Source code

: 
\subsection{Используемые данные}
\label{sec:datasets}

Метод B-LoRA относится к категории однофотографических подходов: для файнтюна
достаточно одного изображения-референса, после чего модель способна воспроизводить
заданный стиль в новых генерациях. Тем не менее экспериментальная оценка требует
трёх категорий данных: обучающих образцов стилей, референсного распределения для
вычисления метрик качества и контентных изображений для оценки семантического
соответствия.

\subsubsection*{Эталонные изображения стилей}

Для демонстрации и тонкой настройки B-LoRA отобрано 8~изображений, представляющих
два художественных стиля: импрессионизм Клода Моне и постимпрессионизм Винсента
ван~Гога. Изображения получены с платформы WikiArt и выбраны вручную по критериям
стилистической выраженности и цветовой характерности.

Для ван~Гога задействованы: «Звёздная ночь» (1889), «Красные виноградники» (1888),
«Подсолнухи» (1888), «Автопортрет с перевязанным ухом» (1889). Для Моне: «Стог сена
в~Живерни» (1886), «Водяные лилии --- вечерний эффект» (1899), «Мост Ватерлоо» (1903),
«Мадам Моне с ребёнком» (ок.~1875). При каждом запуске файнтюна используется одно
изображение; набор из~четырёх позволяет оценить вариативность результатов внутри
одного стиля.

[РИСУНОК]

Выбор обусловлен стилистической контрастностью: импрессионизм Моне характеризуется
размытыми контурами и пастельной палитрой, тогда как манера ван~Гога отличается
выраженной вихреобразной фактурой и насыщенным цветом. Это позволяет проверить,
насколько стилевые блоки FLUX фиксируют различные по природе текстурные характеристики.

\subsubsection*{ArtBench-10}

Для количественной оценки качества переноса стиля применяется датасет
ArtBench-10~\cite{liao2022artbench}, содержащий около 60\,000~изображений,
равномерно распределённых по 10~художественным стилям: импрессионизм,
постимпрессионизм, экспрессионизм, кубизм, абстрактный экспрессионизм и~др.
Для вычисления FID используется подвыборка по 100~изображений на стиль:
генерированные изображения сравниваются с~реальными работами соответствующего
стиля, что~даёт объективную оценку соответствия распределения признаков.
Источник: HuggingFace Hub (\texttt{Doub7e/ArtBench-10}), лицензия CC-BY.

--------

▶ Task requirements
A count alone is required. How many lines in the entries contain the string "оценки"?

▶ Response to the task
2